How Empatico is measuring the effects of virtual exchanges: Part II

Empatico connects children around the world to build relationships, deepen empathy, and bring learning to life

Extensive research confirms that empathizing and communicating effectively with others and establishing and maintaining positive relationships are universal social and emotional competencies that support academic, professional, and interpersonal success. Yet humans tend to have notably less empathy for those they perceive to be dissimilar to themselves – a pattern known as the intergroup empathy gap (1). Empatico seeks to narrow this gap by offering innovative educational tools that help young learners in diverse contexts develop critical social skills as they discover how their peers around the world live.  

Results from our recent evaluation study suggest Empatico can help narrow the “intergroup empathy gap.” Students were more likely to practice empathy and recognize similarities with peers from different communities.

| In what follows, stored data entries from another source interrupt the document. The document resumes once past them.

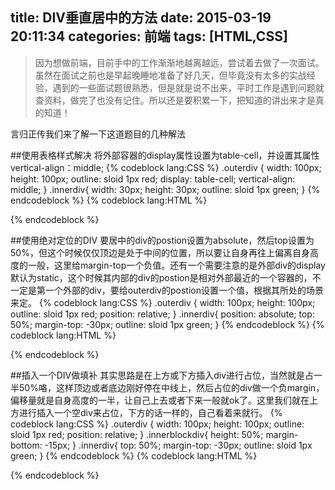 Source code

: title: DIV垂直居中的方法
date: 2015-03-19 20:11:34
categories: 前端
tags: [HTML,CSS]
---
>因为想做前端，目前手中的工作渐渐地越离越远，尝试着去做了一次面试。虽然在面试之前也是早起晚睡地准备了好几天，但毕竟没有太多的实战经验，遇到的一些面试题很熟悉，但是就是说不出来，平时工作是遇到问题就查资料，做完了也没有记住。所以还是要积累一下，把知道的讲出来才是真的知道！

言归正传我们来了解一下这道题目的几种解法

##使用表格样式解决
将外部容器的display属性设置为table-cell，并设置其属性vertical-align：middle;
{% codeblock lang:CSS %}
.outerdiv {
    width: 100px;
    height: 100px;
    outline: sloid 1px red;
    display: table-cell;
    vertical-align: middle;
}
.innerdiv{
	width: 30px;
    height: 30px;
	outline: sloid 1px green;
}
{% endcodeblock %}
{% codeblock lang:HTML %}
<div class="outerdiv">
    <div class="innerdiv">
    </div>
</div>
{% endcodeblock %}

##使用绝对定位的DIV
要居中的div的postion设置为absolute，然后top设置为50%，但这个时候仅仅顶边是处于中间的位置，所以要让自身再往上偏离自身高度的一般，这里给margin-top一个负值。还有一个需要注意的是外部div的display默认为static，这个时候其内部的div的postion是相对外部最近的一个容器的，不一定是第一个外部的div，要给outerdiv的postion设置一个值，根据其所处的场景来定。
{% codeblock lang:CSS %}
.outerdiv {
    width: 100px;
    height: 100px;
    outline: sloid 1px red;
    position: relative;
}
.innerdiv{
    position: absolute;
    top: 50%;
    margin-top: -30px;
	outline: sloid 1px green;
}
{% endcodeblock %}
{% codeblock lang:HTML %}
<div class="outerdiv">
    <div class="innerdiv">
    </div>
</div>
{% endcodeblock %}

##插入一个DIV做填补
其实思路是在上方或下方插入div进行占位，当然就是占一半50%咯，这样顶边或者底边刚好停在中线上，然后占位的div做一个负margin，偏移量就是自身高度的一半，让自己上去或者下来一般就ok了。这里我们就在上方进行插入一个空div来占位，下方的话一样的，自己看着来就行。
{% codeblock lang:CSS %}
.outerdiv {
    width: 100px;
    height: 100px;
    outline: sloid 1px red;
    position: relative;
}
.innerblockdiv{
	height: 50%;
    margin-bottom: -15px;
}
.innerdiv{
    top: 50%;
    margin-top: -30px;
	outline: sloid 1px green;
}
{% endcodeblock %}
{% codeblock lang:HTML %}
<div class="outerdiv">
	<div class="innerblockdiv">
    </div>
    <div class="innerdiv">
    </div>
</div>
{% endcodeblock %}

Participating in at least three Empatico exchanges resulted in students becoming: 

  • 19.8% more likely to practice empathy (perspective-taking) and
  • 15.1% more likely to feel they have “a lot in common” with children from other countries (2), relative to what would have been expected in the matched comparison group (3)

These initial findings suggest that Empatico is a valuable teaching and learning tool that can improve student’s perceptions about peers from other places and backgrounds and increase empathy. Empatico activities are specifically designed to emphasize SEL skills and relationship building by highlighting similarities and fostering empathy. Students are constantly reminded to look for commonalities and appreciate the different perspectives they discover when they connect and collaborate with peers in their partner classroom. As students encounter differences, their teachers are equipped to guide them through practices of perspective taking and “seeing the world through their partner’s eyes.” Such experiences help young learners build self-awareness and begin to recognize that a range of factors might influence their own and others’ perceptions about the world. Given this design focus, it is no surprise that our most significant results are related to empathy and perceiving similarities with peers from other places.

Research Design 

This is the first study, to our knowledge, to investigate the effects of virtual exchanges on empathy in young students. We teamed up with researchers from Stanford University and designed a quasi-experimental study that compared students who participated in a series of Empatico exchanges to those who did not (4, 5) with 498 students in total. Both groups were surveyed twice: once at the beginning of the evaluation period and again after the students’ final Empatico exchange. By comparing students who participated in Empatico with similar peers who did not and controlling for several factors (6), we are able to better isolate the effect of Empatico on student outcomes (7). This was a follow up to our pilot study in early 2018, which you can learn more about here. Additional study information is available upon request by emailing support@empatico.org.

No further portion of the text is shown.